机の横に掛けて置いたバックから保冷剤の入ったランチバックを取り出し、小さいお弁当箱を自分の机に上に置き、大きいお弁当箱が入ったままのランチバックごと、後ろの机の上にそっと置き、青木の様子を伺う。
青木は、満面の笑みを浮かべ、私とランチバックを交互に何回も見ている。
「ありがとう、マジ、嬉しい!」
ランチバックの中からお弁当箱を取り出し、蓋を開けた。
「すっげー。美味しそう。この前の卵焼きと唐揚げも入れてくれたんだ。いただきます」
付けて置いた割箸を割って、卵焼きをつまみ口に運んだ。
「おかず感があっていいよな。うちの卵焼き甘いんだよ。アレおかずじゃなくておやつだよ」
美味しそうに食べている様子にホッとしていると、紗江がいたずらな瞳をかがやかせ、青木に向かって話し掛ける。

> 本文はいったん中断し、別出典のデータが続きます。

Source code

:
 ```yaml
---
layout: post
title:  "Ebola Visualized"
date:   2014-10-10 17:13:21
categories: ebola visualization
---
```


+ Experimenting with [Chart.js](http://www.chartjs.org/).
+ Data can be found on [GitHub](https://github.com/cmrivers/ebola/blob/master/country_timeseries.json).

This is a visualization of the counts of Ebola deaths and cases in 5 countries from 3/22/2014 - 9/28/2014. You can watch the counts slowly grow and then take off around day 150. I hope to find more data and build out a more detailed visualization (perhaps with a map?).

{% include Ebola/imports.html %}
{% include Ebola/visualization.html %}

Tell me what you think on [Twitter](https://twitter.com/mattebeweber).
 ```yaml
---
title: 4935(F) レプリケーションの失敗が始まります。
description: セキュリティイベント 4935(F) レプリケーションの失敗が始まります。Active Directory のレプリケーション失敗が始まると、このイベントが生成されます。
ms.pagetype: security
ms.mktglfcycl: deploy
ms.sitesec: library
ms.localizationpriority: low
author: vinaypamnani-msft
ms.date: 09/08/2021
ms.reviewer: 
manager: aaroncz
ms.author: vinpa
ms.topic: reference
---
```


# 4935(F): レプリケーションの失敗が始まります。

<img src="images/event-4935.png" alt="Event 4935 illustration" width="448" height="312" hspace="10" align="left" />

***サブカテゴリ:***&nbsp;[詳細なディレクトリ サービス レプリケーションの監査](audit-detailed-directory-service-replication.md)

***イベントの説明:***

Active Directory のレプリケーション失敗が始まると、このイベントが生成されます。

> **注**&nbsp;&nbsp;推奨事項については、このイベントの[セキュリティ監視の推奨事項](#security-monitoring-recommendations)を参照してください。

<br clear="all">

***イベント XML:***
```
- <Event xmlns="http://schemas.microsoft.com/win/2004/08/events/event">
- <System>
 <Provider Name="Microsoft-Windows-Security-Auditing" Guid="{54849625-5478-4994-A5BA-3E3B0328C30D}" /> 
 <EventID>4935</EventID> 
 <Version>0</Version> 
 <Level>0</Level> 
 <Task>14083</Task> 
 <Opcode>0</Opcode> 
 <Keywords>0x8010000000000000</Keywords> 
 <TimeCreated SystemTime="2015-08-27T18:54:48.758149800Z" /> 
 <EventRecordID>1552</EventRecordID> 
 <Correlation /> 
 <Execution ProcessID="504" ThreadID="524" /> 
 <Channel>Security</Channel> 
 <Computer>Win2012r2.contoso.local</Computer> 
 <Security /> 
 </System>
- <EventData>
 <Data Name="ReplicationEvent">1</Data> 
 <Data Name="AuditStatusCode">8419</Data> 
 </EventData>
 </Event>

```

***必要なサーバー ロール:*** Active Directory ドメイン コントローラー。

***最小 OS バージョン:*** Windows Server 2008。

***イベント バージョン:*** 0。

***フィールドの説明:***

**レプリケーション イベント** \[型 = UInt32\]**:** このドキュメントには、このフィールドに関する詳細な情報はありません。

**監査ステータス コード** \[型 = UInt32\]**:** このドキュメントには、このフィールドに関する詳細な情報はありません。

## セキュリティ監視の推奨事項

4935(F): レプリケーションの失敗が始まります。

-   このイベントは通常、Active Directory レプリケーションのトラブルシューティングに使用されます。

「いいなぁ。繭子の手作りのお弁当。私も食べたいなぁ。青木、唐揚げちょうだい」
「イヤだ。俺のだし」
「いいじゃん! ケチ! お祭りに誘ってあげた御恩を返せ!」
「それはそれ、これはこれ、バスケ部の田中を連れて行くからいいだろ?」
「田中君、マジ⁉ いいよ、いいよ。許す!」
紗江は私の方を向き、ピースをしている。
そして、私の耳元にコソッと「Wデートだね」と言った。
デートと言う言葉にドキンとした。